Paul Daugherty has written that, mercifully, the game was blacked out. Greater Cincinnati was spared. The same can’t be said for the rest of the country, where in bars and individual homes we watched because we could and believed we should. Indeed, Cincinnati ex-pats, thanks to DirectTV, aren’t afforded the luxury of a blackout. If it’s on, we simply can’t turn away.
Of course we could stay home. We could decide not to subscribe to Sunday Ticket. But asking that for someone who owns a Bengals chip n’ dip helmet is akin to asking Buffy the Vampire Slayer, as her mother once did at the end of the show’s second season, to not fight the forces of darkness.
Indeed, I find myself echoing Buffy’s response, when she tearfully shot back, “It doesn’t stop. It never stops. Do you think I chose to be like this? Do you have any idea how lonely it is?”
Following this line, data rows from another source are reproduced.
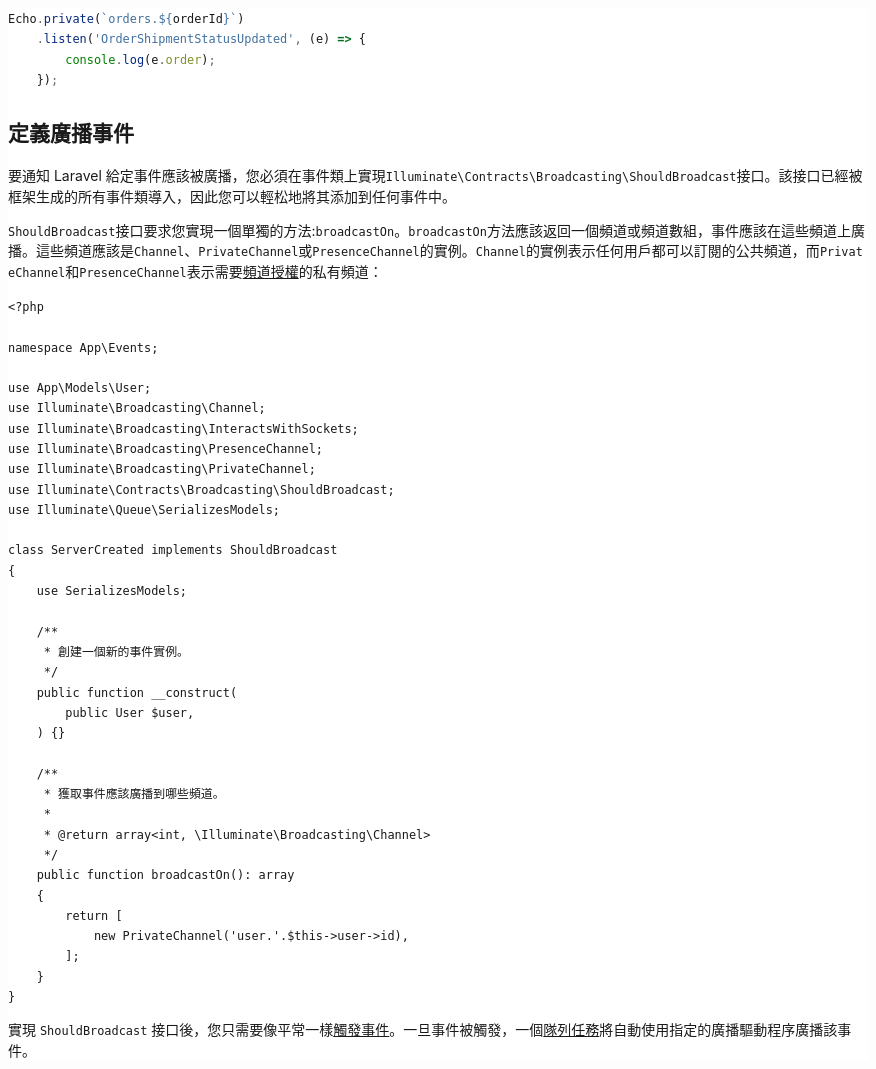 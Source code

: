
 ```js
Echo.private(`orders.${orderId}`)
    .listen('OrderShipmentStatusUpdated', (e) => {
        console.log(e.order);
    });
```

<a name="defining-broadcast-events"></a>
## 定義廣播事件

要通知 Laravel 給定事件應該被廣播，您必須在事件類上實現`Illuminate\Contracts\Broadcasting\ShouldBroadcast`接口。該接口已經被框架生成的所有事件類導入，因此您可以輕松地將其添加到任何事件中。

`ShouldBroadcast`接口要求您實現一個單獨的方法:`broadcastOn`。`broadcastOn`方法應該返回一個頻道或頻道數組，事件應該在這些頻道上廣播。這些頻道應該是`Channel`、`PrivateChannel`或`PresenceChannel`的實例。`Channel`的實例表示任何用戶都可以訂閱的公共頻道，而`PrivateChannel`和`PresenceChannel`表示需要[頻道授權](#authorizing-channels)的私有頻道：

    <?php

    namespace App\Events;

    use App\Models\User;
    use Illuminate\Broadcasting\Channel;
    use Illuminate\Broadcasting\InteractsWithSockets;
    use Illuminate\Broadcasting\PresenceChannel;
    use Illuminate\Broadcasting\PrivateChannel;
    use Illuminate\Contracts\Broadcasting\ShouldBroadcast;
    use Illuminate\Queue\SerializesModels;

    class ServerCreated implements ShouldBroadcast
    {
        use SerializesModels;

        /**
         * 創建一個新的事件實例。
         */
        public function __construct(
            public User $user,
        ) {}

        /**
         * 獲取事件應該廣播到哪些頻道。
         *
         * @return array<int, \Illuminate\Broadcasting\Channel>
         */
        public function broadcastOn(): array
        {
            return [
                new PrivateChannel('user.'.$this->user->id),
            ];
        }
    }



實現 `ShouldBroadcast` 接口後，您只需要像平常一樣[觸發事件](/docs/laravel/10.x/events)。一旦事件被觸發，一個[隊列任務](/docs/laravel/10.x/queues)將自動使用指定的廣播驅動程序廣播該事件。
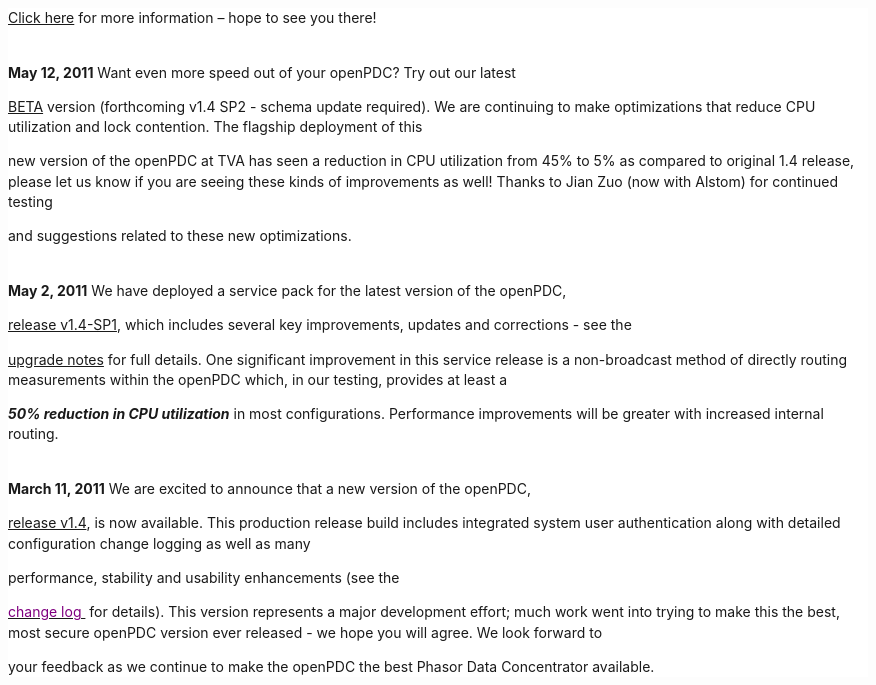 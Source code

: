 <a title="GPA User's Forum" href="https://github.com/GridProtectionAlliance/openPDC/tree/master/Source/Documentation/wiki/GPA_2011_-_1st_Annual_Forum.md" target="_blank">

Click here</a> for more information &ndash; hope to see you there!</div>

<div class="wikidoc"><strong>&nbsp;</strong></div>

<div class="wikidoc"><strong>May 12, 2011</strong> Want even more speed out of your openPDC? Try out our latest

<a title="v1.5.5" href="https://github.com/GridProtectionAlliance/openPDC/tree/master/Source/Documentation/wiki/openPDC_v1.4_SP2_Release_64388.md">BETA</a> version (forthcoming v1.4 SP2 - schema update required). We are continuing to make optimizations that reduce CPU utilization and lock contention. The flagship deployment of this

 new version of the openPDC at TVA has seen a reduction in CPU utilization from 45% to 5% as compared to original 1.4 release, please let us know if you are seeing these kinds of improvements as well! Thanks to Jian Zuo (now with Alstom) for continued testing

 and suggestions related to these new optimizations.</div>

<div class="wikidoc">&nbsp;</div>

<div class="wikidoc"><strong>May 2, 2011</strong> We have deployed a service pack for the latest version of the openPDC,

<a title="openPDC v1.4-SP1" href="https://github.com/GridProtectionAlliance/openPDC/tree/master/Source/Documentation/wiki/openPDC_v1.4_SP1_Release_64386.md">

release v1.4-SP1</a>, which includes several key improvements, updates and corrections - see the

<a title="upgrade notes" href="https://github.com/GridProtectionAlliance/openPDC/tree/master/Source/Documentation/wiki/files/openPDC_v1.4_SP1_Upgrade_Notes.docx">

upgrade notes</a> for full details. One significant improvement in this service release is a non-broadcast method of directly routing measurements within the openPDC which, in our testing, provides at least a

<em><strong>50% reduction in CPU utilization</strong></em> in most configurations. Performance improvements will be greater with increased internal routing.</div>

<div class="wikidoc">&nbsp;</div>

<div class="wikidoc"><strong>March 11, 2011</strong> We are excited to announce that a new version of the openPDC,

<a title="openPDC v1.4" href="https://github.com/GridProtectionAlliance/openPDC/tree/master/Source/Documentation/wiki/openPDC_v1.4_Release_52461.md">release v1.4</a>, is now available. This production release build includes integrated system user authentication along with detailed configuration change logging as well as many

 performance, stability and usability enhancements (see the <a href="http://openpdc.codeplex.com/SourceControl/list/changesets">

<span style="color:#800080">change log&nbsp;</span></a> for details). This version represents a major development effort; much work went into trying to make this the best, most secure openPDC version ever released - we hope you will agree. We look forward to

 your feedback as we continue to make the openPDC the best Phasor Data Concentrator available.</div>
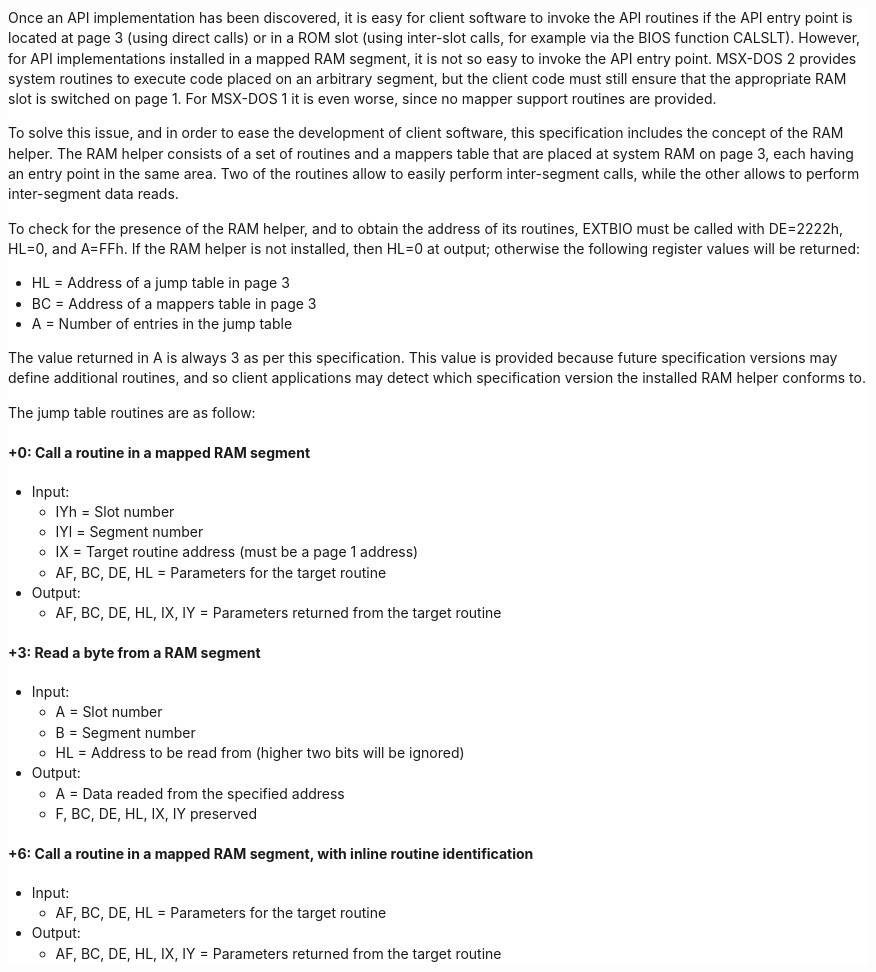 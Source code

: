 Once an API implementation has been discovered, it is easy for client software to invoke the API routines if the API entry point is located at page 3 (using direct calls) or in a ROM slot (using inter-slot calls, for example via the BIOS function CALSLT). However, for API implementations installed in a mapped RAM segment, it is not so easy to invoke the API entry point. MSX-DOS 2 provides system routines to execute code placed on an arbitrary segment, but the client code must still ensure that the appropriate RAM slot is switched on page 1. For MSX-DOS 1 it is even worse, since no mapper support routines are provided.

To solve this issue, and in order to ease the development of client software, this specification includes the concept of the RAM helper. The RAM helper consists of a set of routines and a mappers table that are placed at system RAM on page 3, each having an entry point in the same area. Two of the routines allow to easily perform inter-segment calls, while the other allows to perform inter-segment data reads.

To check for the presence of the RAM helper, and to obtain the address of its routines, EXTBIO must be called with DE=2222h, HL=0, and A=FFh. If the RAM helper is not installed, then HL=0 at output; otherwise the following register values will be returned:

* HL = Address of a jump table in page 3
* BC = Address of a mappers table in page 3
* A = Number of entries in the jump table

The value returned in A is always 3 as per this specification. This value is provided because future specification versions may define additional routines, and so client applications may detect which specification version the installed RAM helper conforms to.

The jump table routines are as follow:

#### +0: Call a routine in a mapped RAM segment

* Input:
  * IYh = Slot number
  * IYl = Segment number
  * IX = Target routine address (must be a page 1 address)
  * AF, BC, DE, HL = Parameters for the target routine
* Output:
  * AF, BC, DE, HL, IX, IY = Parameters returned from the target routine

#### +3: Read a byte from a RAM segment

* Input:
  * A = Slot number
  * B = Segment number
  * HL = Address to be read from (higher two bits will be ignored)
* Output:
  * A = Data readed from the specified address
  * F, BC, DE, HL, IX, IY preserved

#### +6: Call a routine in a mapped RAM segment, with inline routine identification

* Input:
  * AF, BC, DE, HL = Parameters for the target routine
* Output:
  * AF, BC, DE, HL, IX, IY = Parameters returned from the target routine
Perhaps that’s the worst part about the walk of Bengals shame. The eerie feeling that you are alone in this world, wearing ridiculous paraphernalia that somehow seemed appropriate over a breakfast burrito and Miller Lite, but afterwards now only reminds you of a misspent day.
In the last day I’ve pondered a more subtle strategy should the team possibly lose to the highest scoring team in the NFL on Sunday, one that’s beaten the Bengals 10 straight times. I could wear a white collared shirt with just a hat. I could wear a burka with a “Who Dey” shirt beneath.
But doing that would deprive you of that triumphant gait, the gloat that kicks in with victory. No, we’ll all be there, wearing what passes for clothing, watching what passes for football, willing to endure mockery and indifference. I’m going to put my Bengals stuff in the laundry tonight, hoping the spilled beer and coffee stains come out, ready once more for my walk of shame.